- PROMPT:
Find every line below with the word "geographic" in it, and copy each one.

'''

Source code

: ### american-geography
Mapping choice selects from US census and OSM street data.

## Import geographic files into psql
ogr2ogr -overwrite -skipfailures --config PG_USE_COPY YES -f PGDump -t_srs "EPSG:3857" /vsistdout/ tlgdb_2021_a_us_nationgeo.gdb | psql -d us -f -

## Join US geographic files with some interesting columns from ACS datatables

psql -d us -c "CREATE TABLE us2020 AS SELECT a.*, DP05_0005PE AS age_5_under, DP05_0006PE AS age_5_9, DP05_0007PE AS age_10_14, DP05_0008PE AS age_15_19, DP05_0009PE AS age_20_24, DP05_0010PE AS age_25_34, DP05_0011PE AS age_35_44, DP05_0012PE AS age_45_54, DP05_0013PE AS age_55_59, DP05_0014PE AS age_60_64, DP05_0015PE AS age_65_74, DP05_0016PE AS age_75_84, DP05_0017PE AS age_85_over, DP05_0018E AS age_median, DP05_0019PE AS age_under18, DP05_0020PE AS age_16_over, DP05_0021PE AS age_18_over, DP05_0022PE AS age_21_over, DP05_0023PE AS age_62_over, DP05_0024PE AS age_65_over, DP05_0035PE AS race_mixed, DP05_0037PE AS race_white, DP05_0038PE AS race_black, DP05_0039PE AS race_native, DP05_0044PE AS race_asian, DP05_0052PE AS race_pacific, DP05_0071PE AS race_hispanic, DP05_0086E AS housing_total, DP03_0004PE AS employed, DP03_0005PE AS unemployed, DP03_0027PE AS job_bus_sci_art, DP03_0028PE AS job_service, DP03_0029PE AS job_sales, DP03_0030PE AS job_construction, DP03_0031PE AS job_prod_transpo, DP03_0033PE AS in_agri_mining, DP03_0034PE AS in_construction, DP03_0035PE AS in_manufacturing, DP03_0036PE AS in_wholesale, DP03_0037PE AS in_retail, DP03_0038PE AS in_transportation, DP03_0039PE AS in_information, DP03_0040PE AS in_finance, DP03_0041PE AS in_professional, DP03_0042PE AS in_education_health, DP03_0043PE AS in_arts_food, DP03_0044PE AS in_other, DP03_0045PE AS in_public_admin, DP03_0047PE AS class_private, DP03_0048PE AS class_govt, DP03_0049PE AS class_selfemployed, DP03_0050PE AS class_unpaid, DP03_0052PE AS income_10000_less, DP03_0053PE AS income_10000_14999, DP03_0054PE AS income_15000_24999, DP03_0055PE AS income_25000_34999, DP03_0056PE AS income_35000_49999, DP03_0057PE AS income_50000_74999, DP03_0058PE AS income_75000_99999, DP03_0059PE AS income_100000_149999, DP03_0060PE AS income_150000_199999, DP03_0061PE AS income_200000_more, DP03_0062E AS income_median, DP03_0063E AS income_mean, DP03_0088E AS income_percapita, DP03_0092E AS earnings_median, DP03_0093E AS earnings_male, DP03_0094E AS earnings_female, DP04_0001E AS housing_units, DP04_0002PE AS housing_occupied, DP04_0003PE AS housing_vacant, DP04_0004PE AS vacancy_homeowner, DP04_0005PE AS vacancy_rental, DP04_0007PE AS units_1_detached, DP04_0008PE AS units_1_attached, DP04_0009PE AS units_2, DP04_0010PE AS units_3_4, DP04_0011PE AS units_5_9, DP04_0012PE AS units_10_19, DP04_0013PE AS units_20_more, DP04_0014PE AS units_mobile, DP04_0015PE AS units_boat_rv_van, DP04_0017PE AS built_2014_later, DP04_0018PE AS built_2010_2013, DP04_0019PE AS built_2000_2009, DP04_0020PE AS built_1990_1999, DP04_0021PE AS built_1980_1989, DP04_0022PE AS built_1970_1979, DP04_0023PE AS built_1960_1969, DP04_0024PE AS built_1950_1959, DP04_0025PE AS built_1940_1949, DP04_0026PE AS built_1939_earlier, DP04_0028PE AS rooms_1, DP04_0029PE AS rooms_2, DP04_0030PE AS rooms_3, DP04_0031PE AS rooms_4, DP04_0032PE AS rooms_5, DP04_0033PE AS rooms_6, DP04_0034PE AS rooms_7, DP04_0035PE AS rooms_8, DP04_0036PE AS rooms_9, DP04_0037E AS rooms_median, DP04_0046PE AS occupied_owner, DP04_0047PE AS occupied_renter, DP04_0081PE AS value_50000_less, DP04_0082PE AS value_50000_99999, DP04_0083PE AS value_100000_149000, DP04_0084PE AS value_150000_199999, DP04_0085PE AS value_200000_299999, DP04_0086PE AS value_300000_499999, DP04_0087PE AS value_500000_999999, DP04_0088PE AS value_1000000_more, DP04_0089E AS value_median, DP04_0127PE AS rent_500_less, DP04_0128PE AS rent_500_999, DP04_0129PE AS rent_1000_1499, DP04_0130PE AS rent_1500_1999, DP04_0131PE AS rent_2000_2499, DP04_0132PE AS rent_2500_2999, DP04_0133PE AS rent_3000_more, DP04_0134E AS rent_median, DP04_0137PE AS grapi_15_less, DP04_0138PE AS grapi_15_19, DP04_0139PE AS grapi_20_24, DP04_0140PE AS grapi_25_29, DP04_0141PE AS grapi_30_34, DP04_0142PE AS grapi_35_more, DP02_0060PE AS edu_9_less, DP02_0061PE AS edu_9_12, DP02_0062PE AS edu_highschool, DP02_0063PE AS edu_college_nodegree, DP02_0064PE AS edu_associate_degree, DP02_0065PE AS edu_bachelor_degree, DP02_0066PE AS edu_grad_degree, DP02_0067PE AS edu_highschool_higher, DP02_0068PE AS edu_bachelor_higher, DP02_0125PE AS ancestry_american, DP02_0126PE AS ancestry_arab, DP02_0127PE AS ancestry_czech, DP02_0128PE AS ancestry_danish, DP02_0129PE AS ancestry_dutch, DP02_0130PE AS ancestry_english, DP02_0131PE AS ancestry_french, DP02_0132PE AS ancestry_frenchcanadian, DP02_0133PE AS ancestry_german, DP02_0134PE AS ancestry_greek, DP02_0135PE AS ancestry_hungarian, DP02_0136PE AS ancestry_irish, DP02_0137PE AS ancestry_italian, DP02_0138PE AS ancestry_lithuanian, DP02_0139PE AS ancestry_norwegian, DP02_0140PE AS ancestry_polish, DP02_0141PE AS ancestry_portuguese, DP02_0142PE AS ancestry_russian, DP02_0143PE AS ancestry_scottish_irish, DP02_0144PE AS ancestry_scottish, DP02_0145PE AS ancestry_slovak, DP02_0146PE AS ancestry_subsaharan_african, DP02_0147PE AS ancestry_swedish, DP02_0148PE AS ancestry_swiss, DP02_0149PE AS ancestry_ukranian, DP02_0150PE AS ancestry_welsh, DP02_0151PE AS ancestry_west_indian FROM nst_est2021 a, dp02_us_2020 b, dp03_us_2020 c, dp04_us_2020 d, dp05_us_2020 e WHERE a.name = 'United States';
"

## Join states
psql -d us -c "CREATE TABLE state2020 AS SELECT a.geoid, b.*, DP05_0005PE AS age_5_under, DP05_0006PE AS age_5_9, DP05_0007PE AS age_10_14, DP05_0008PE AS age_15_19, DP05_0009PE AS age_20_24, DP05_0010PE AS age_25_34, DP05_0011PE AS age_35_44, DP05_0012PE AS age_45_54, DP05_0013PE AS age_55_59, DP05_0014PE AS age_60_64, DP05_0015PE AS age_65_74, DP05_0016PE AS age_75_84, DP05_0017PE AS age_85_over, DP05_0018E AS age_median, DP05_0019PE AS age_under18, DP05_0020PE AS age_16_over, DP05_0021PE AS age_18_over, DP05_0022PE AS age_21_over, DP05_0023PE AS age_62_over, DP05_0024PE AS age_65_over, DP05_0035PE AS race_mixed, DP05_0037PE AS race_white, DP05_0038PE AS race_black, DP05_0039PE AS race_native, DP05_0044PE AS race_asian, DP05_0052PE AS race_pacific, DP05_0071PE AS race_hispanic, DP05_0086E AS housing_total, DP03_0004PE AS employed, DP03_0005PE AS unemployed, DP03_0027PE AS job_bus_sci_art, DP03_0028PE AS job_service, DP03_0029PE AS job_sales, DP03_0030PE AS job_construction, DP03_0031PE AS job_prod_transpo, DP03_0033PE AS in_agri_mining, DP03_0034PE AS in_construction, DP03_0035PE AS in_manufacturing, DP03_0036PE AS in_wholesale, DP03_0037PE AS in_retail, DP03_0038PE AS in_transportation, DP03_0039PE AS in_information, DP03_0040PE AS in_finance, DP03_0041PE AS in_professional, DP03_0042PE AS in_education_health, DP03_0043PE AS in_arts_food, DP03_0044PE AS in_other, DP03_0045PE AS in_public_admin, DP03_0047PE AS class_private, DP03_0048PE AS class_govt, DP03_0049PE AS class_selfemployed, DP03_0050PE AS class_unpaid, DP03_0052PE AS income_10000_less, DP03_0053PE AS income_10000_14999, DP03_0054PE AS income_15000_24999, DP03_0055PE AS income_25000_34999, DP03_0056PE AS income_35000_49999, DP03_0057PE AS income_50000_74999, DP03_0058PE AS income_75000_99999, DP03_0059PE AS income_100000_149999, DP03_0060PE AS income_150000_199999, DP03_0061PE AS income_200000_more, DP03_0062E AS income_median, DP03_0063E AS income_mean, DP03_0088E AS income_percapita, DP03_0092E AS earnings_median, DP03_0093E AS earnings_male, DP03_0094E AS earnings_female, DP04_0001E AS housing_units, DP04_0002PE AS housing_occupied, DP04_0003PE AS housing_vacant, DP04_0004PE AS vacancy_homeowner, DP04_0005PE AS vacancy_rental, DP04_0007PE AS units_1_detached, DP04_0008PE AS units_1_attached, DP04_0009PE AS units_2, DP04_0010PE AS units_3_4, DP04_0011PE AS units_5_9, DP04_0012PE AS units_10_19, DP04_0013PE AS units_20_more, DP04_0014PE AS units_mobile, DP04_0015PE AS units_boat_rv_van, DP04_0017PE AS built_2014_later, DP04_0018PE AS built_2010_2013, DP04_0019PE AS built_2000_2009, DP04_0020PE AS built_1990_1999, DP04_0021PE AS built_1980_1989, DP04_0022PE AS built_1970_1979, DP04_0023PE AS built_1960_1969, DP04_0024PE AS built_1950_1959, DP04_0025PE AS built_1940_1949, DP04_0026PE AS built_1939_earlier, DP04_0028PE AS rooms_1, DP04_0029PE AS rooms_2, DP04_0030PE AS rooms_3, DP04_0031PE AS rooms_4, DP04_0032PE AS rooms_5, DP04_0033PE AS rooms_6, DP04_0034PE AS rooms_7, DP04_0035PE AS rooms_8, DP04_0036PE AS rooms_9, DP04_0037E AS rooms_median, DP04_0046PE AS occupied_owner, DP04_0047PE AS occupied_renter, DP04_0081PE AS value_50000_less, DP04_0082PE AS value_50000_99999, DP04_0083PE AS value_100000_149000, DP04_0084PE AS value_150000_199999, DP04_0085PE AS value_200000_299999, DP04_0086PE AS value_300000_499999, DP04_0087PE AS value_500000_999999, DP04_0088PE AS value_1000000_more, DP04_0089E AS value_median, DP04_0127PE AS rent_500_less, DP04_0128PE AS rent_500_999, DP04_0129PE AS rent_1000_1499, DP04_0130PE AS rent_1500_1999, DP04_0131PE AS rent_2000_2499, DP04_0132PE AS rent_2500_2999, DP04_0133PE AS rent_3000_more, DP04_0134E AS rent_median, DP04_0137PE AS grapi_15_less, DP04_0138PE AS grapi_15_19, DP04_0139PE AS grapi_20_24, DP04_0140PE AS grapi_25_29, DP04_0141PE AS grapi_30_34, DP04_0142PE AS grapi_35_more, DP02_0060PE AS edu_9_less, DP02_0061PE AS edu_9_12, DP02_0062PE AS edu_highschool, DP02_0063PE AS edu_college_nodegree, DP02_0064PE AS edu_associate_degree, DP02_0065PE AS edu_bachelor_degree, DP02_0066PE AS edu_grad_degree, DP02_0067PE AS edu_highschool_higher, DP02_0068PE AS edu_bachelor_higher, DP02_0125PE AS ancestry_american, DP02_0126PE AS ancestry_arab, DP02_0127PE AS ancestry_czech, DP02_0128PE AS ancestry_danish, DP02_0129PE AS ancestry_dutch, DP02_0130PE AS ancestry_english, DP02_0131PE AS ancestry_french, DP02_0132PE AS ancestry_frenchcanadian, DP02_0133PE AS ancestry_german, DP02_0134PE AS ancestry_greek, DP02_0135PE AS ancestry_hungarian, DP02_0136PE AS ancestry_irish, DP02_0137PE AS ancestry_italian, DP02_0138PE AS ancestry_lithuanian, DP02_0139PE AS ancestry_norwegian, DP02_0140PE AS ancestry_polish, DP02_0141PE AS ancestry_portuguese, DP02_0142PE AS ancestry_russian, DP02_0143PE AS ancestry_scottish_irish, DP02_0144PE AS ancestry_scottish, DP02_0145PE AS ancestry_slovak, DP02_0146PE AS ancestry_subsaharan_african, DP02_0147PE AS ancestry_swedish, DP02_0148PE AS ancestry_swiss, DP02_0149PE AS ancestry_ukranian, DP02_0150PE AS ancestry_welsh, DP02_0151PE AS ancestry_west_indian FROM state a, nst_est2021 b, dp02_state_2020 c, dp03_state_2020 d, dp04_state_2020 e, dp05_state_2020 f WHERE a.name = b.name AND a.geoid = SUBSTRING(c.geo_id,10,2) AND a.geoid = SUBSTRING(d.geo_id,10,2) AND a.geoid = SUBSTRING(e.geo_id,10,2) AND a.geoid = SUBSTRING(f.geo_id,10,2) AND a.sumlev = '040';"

'''

- TASK RESPONSE:
## Import geographic files into psql
## Join US geographic files with some interesting columns from ACS datatables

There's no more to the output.